Segment Start: Records for this exercise

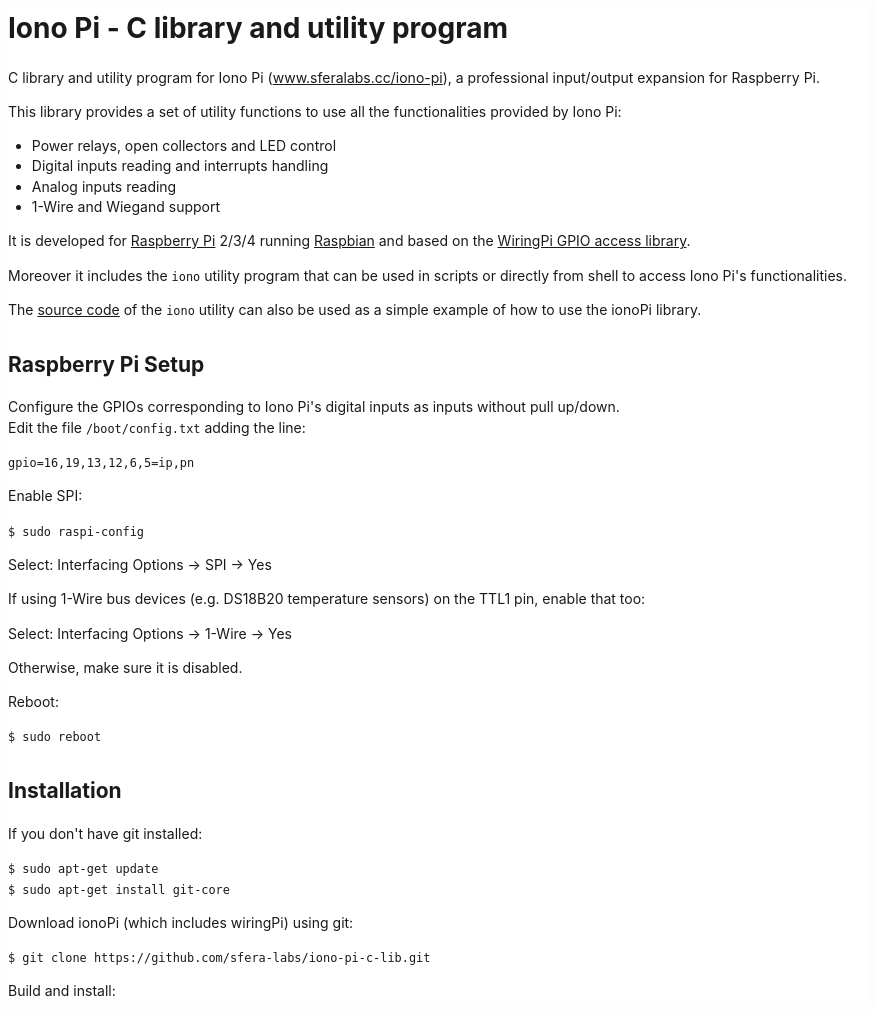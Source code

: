 # Iono Pi - C library and utility program
C library and utility program for Iono Pi (www.sferalabs.cc/iono-pi), a professional input/output expansion for Raspberry Pi.

This library provides a set of utility functions to use all the functionalities provided by Iono Pi:
* Power relays, open collectors and LED control
* Digital inputs reading and interrupts handling
* Analog inputs reading
* 1-Wire and Wiegand support

It is developed for [Raspberry Pi](https://www.raspberrypi.org/) 2/3/4 running [Raspbian](https://www.raspberrypi.org/downloads/raspbian/) and based on the [WiringPi GPIO access library](http://wiringpi.com/).

Moreover it includes the `iono` utility program that can be used in scripts or directly from shell to access Iono Pi's functionalities.

The [source code](./ionoPi/ionoPiUtil.c) of the `iono` utility can also be used as a simple example of how to use the ionoPi library.

## Raspberry Pi Setup

Configure the GPIOs corresponding to Iono Pi's digital inputs as inputs without pull up/down.    
Edit the file `/boot/config.txt` adding the line:

    gpio=16,19,13,12,6,5=ip,pn

Enable SPI:

    $ sudo raspi-config
    
Select: Interfacing Options -> SPI -> Yes

If using 1-Wire bus devices (e.g. DS18B20 temperature sensors) on the TTL1 pin, enable that too:

Select: Interfacing Options -> 1-Wire -> Yes

Otherwise, make sure it is disabled.

Reboot:

    $ sudo reboot
    
## Installation

If you don't have git installed:

    $ sudo apt-get update
    $ sudo apt-get install git-core
    
Download ionoPi (which includes wiringPi) using git:

    $ git clone https://github.com/sfera-labs/iono-pi-c-lib.git
    
Build and install:
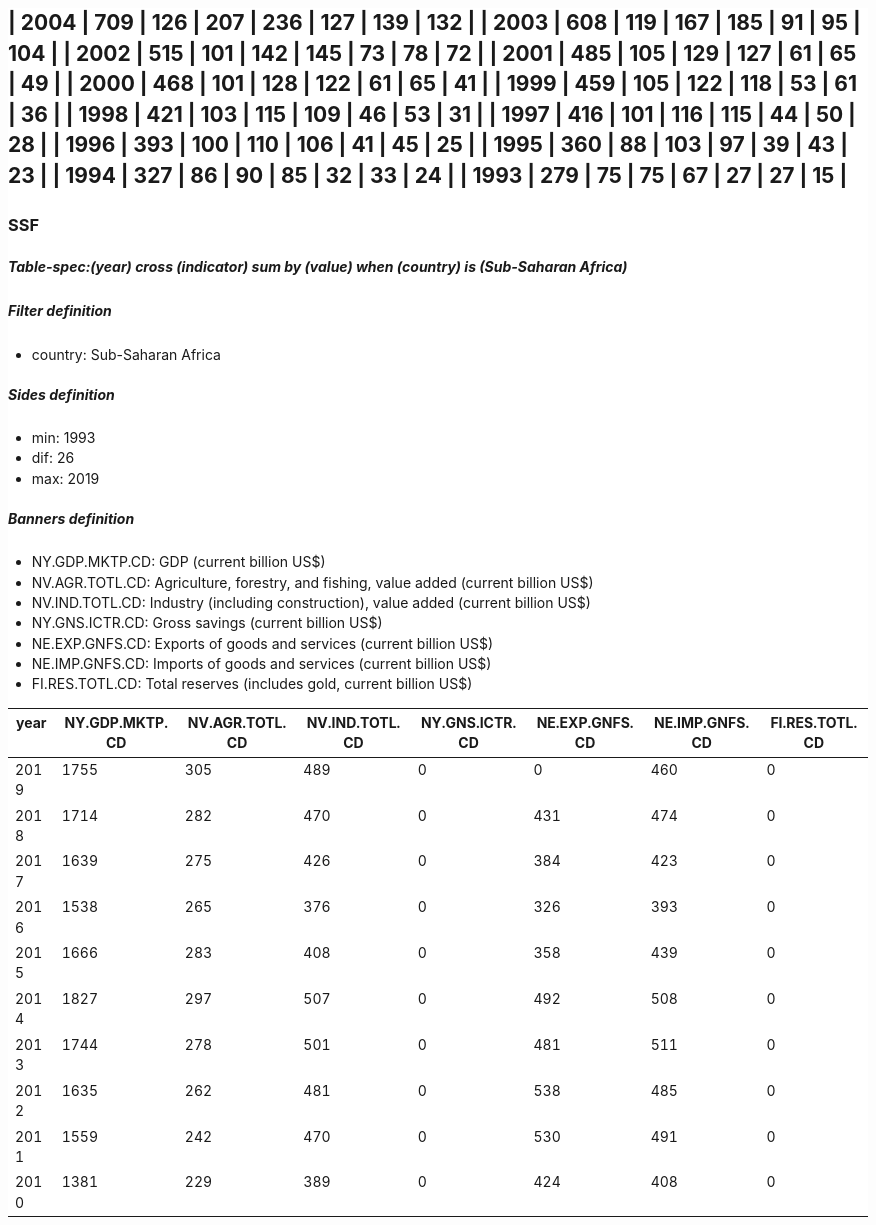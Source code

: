   | 2004 |            709 |            126 |            207 |            236 |            127 |            139 |            132 |
  | 2003 |            608 |            119 |            167 |            185 |             91 |             95 |            104 |
  | 2002 |            515 |            101 |            142 |            145 |             73 |             78 |             72 |
  | 2001 |            485 |            105 |            129 |            127 |             61 |             65 |             49 |
  | 2000 |            468 |            101 |            128 |            122 |             61 |             65 |             41 |
  | 1999 |            459 |            105 |            122 |            118 |             53 |             61 |             36 |
  | 1998 |            421 |            103 |            115 |            109 |             46 |             53 |             31 |
  | 1997 |            416 |            101 |            116 |            115 |             44 |             50 |             28 |
  | 1996 |            393 |            100 |            110 |            106 |             41 |             45 |             25 |
  | 1995 |            360 |             88 |            103 |             97 |             39 |             43 |             23 |
  | 1994 |            327 |             86 |             90 |             85 |             32 |             33 |             24 |
  | 1993 |            279 |             75 |             75 |             67 |             27 |             27 |             15 |
---

### SSF

##### Table-spec:(year) cross (indicator) sum by (value) when (country) is (Sub-Saharan Africa)

##### Filter definition
  - country: Sub-Saharan Africa

##### Sides definition
  - min: 1993
  - dif: 26
  - max: 2019

##### Banners definition
  - NY.GDP.MKTP.CD: GDP (current billion US$)
  - NV.AGR.TOTL.CD: Agriculture, forestry, and fishing, value added (current billion US$)
  - NV.IND.TOTL.CD: Industry (including construction), value added (current billion US$)
  - NY.GNS.ICTR.CD: Gross savings (current billion US$)
  - NE.EXP.GNFS.CD: Exports of goods and services (current billion US$)
  - NE.IMP.GNFS.CD: Imports of goods and services (current billion US$)
  - FI.RES.TOTL.CD: Total reserves (includes gold, current billion US$)

  | year | NY.GDP.MKTP.CD | NV.AGR.TOTL.CD | NV.IND.TOTL.CD | NY.GNS.ICTR.CD | NE.EXP.GNFS.CD | NE.IMP.GNFS.CD | FI.RES.TOTL.CD |
  | ---- | -------------- | -------------- | -------------- | -------------- | -------------- | -------------- | -------------- |
  | 2019 |           1755 |            305 |            489 |              0 |              0 |            460 |              0 |
  | 2018 |           1714 |            282 |            470 |              0 |            431 |            474 |              0 |
  | 2017 |           1639 |            275 |            426 |              0 |            384 |            423 |              0 |
  | 2016 |           1538 |            265 |            376 |              0 |            326 |            393 |              0 |
  | 2015 |           1666 |            283 |            408 |              0 |            358 |            439 |              0 |
  | 2014 |           1827 |            297 |            507 |              0 |            492 |            508 |              0 |
  | 2013 |           1744 |            278 |            501 |              0 |            481 |            511 |              0 |
  | 2012 |           1635 |            262 |            481 |              0 |            538 |            485 |              0 |
  | 2011 |           1559 |            242 |            470 |              0 |            530 |            491 |              0 |
  | 2010 |           1381 |            229 |            389 |              0 |            424 |            408 |              0 |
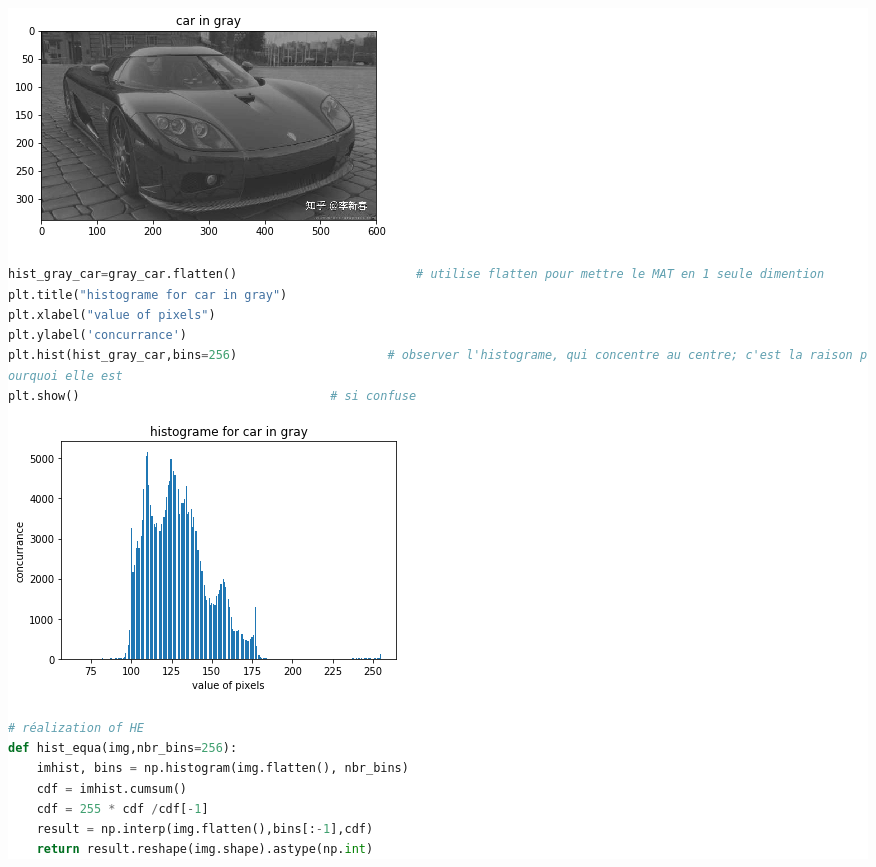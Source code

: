 
![png](output_5_0.png)



```python
hist_gray_car=gray_car.flatten()                         # utilise flatten pour mettre le MAT en 1 seule dimention
plt.title("histograme for car in gray")
plt.xlabel("value of pixels")
plt.ylabel('concurrance')
plt.hist(hist_gray_car,bins=256)                     # observer l'histograme, qui concentre au centre; c'est la raison pourquoi elle est
plt.show()                                   # si confuse
```


![png](output_6_0.png)



```python
# réalization of HE 
def hist_equa(img,nbr_bins=256):
    imhist, bins = np.histogram(img.flatten(), nbr_bins)
    cdf = imhist.cumsum() 
    cdf = 255 * cdf /cdf[-1] 
    result = np.interp(img.flatten(),bins[:-1],cdf)
    return result.reshape(img.shape).astype(np.int)
```
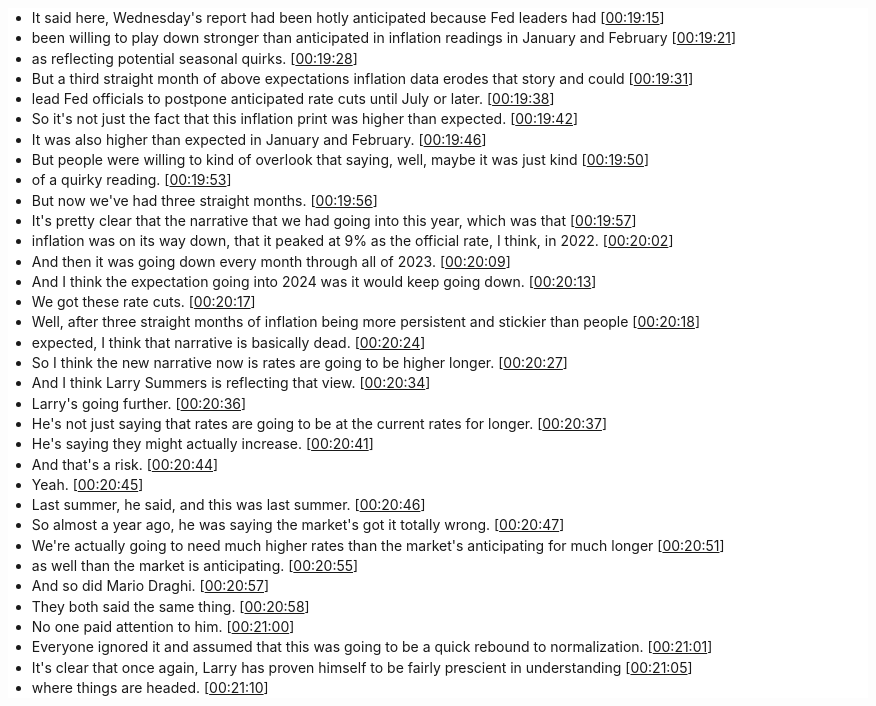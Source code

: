 *  It said here, Wednesday's report had been hotly anticipated because Fed leaders had [[00:19:15](https://www.youtube.com/watch?v=hZp80SYIRlY&t=1155.48s)]
*  been willing to play down stronger than anticipated in inflation readings in January and February [[00:19:21](https://www.youtube.com/watch?v=hZp80SYIRlY&t=1161.64s)]
*  as reflecting potential seasonal quirks. [[00:19:28](https://www.youtube.com/watch?v=hZp80SYIRlY&t=1168.68s)]
*  But a third straight month of above expectations inflation data erodes that story and could [[00:19:31](https://www.youtube.com/watch?v=hZp80SYIRlY&t=1171.8s)]
*  lead Fed officials to postpone anticipated rate cuts until July or later. [[00:19:38](https://www.youtube.com/watch?v=hZp80SYIRlY&t=1178.28s)]
*  So it's not just the fact that this inflation print was higher than expected. [[00:19:42](https://www.youtube.com/watch?v=hZp80SYIRlY&t=1182.84s)]
*  It was also higher than expected in January and February. [[00:19:46](https://www.youtube.com/watch?v=hZp80SYIRlY&t=1186.62s)]
*  But people were willing to kind of overlook that saying, well, maybe it was just kind [[00:19:50](https://www.youtube.com/watch?v=hZp80SYIRlY&t=1190.1599999999999s)]
*  of a quirky reading. [[00:19:53](https://www.youtube.com/watch?v=hZp80SYIRlY&t=1193.68s)]
*  But now we've had three straight months. [[00:19:56](https://www.youtube.com/watch?v=hZp80SYIRlY&t=1196.12s)]
*  It's pretty clear that the narrative that we had going into this year, which was that [[00:19:57](https://www.youtube.com/watch?v=hZp80SYIRlY&t=1197.52s)]
*  inflation was on its way down, that it peaked at 9% as the official rate, I think, in 2022. [[00:20:02](https://www.youtube.com/watch?v=hZp80SYIRlY&t=1202.52s)]
*  And then it was going down every month through all of 2023. [[00:20:09](https://www.youtube.com/watch?v=hZp80SYIRlY&t=1209.2s)]
*  And I think the expectation going into 2024 was it would keep going down. [[00:20:13](https://www.youtube.com/watch?v=hZp80SYIRlY&t=1213.48s)]
*  We got these rate cuts. [[00:20:17](https://www.youtube.com/watch?v=hZp80SYIRlY&t=1217.16s)]
*  Well, after three straight months of inflation being more persistent and stickier than people [[00:20:18](https://www.youtube.com/watch?v=hZp80SYIRlY&t=1218.16s)]
*  expected, I think that narrative is basically dead. [[00:20:24](https://www.youtube.com/watch?v=hZp80SYIRlY&t=1224.24s)]
*  So I think the new narrative now is rates are going to be higher longer. [[00:20:27](https://www.youtube.com/watch?v=hZp80SYIRlY&t=1227.16s)]
*  And I think Larry Summers is reflecting that view. [[00:20:34](https://www.youtube.com/watch?v=hZp80SYIRlY&t=1234.0800000000002s)]
*  Larry's going further. [[00:20:36](https://www.youtube.com/watch?v=hZp80SYIRlY&t=1236.0400000000002s)]
*  He's not just saying that rates are going to be at the current rates for longer. [[00:20:37](https://www.youtube.com/watch?v=hZp80SYIRlY&t=1237.0400000000002s)]
*  He's saying they might actually increase. [[00:20:41](https://www.youtube.com/watch?v=hZp80SYIRlY&t=1241.1200000000001s)]
*  And that's a risk. [[00:20:44](https://www.youtube.com/watch?v=hZp80SYIRlY&t=1244.16s)]
*  Yeah. [[00:20:45](https://www.youtube.com/watch?v=hZp80SYIRlY&t=1245.16s)]
*  Last summer, he said, and this was last summer. [[00:20:46](https://www.youtube.com/watch?v=hZp80SYIRlY&t=1246.16s)]
*  So almost a year ago, he was saying the market's got it totally wrong. [[00:20:47](https://www.youtube.com/watch?v=hZp80SYIRlY&t=1247.72s)]
*  We're actually going to need much higher rates than the market's anticipating for much longer [[00:20:51](https://www.youtube.com/watch?v=hZp80SYIRlY&t=1251.2s)]
*  as well than the market is anticipating. [[00:20:55](https://www.youtube.com/watch?v=hZp80SYIRlY&t=1255.24s)]
*  And so did Mario Draghi. [[00:20:57](https://www.youtube.com/watch?v=hZp80SYIRlY&t=1257.52s)]
*  They both said the same thing. [[00:20:58](https://www.youtube.com/watch?v=hZp80SYIRlY&t=1258.64s)]
*  No one paid attention to him. [[00:21:00](https://www.youtube.com/watch?v=hZp80SYIRlY&t=1260.3200000000002s)]
*  Everyone ignored it and assumed that this was going to be a quick rebound to normalization. [[00:21:01](https://www.youtube.com/watch?v=hZp80SYIRlY&t=1261.72s)]
*  It's clear that once again, Larry has proven himself to be fairly prescient in understanding [[00:21:05](https://www.youtube.com/watch?v=hZp80SYIRlY&t=1265.8400000000001s)]
*  where things are headed. [[00:21:10](https://www.youtube.com/watch?v=hZp80SYIRlY&t=1270.8000000000002s)]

Segment End: Records for this exercise

### What needs to be done
From the entries above, write out only the lines starting at the line that holds "as reflecting potential" and ending at the line that holds "of a quirky", keeping both and matching them exactly.

### The answer
*  as reflecting potential seasonal quirks. [[00:19:28](https://www.youtube.com/watch?v=hZp80SYIRlY&t=1168.68s)]
*  But a third straight month of above expectations inflation data erodes that story and could [[00:19:31](https://www.youtube.com/watch?v=hZp80SYIRlY&t=1171.8s)]
*  lead Fed officials to postpone anticipated rate cuts until July or later. [[00:19:38](https://www.youtube.com/watch?v=hZp80SYIRlY&t=1178.28s)]
*  So it's not just the fact that this inflation print was higher than expected. [[00:19:42](https://www.youtube.com/watch?v=hZp80SYIRlY&t=1182.84s)]
*  It was also higher than expected in January and February. [[00:19:46](https://www.youtube.com/watch?v=hZp80SYIRlY&t=1186.62s)]
*  But people were willing to kind of overlook that saying, well, maybe it was just kind [[00:19:50](https://www.youtube.com/watch?v=hZp80SYIRlY&t=1190.1599999999999s)]
*  of a quirky reading. [[00:19:53](https://www.youtube.com/watch?v=hZp80SYIRlY&t=1193.68s)]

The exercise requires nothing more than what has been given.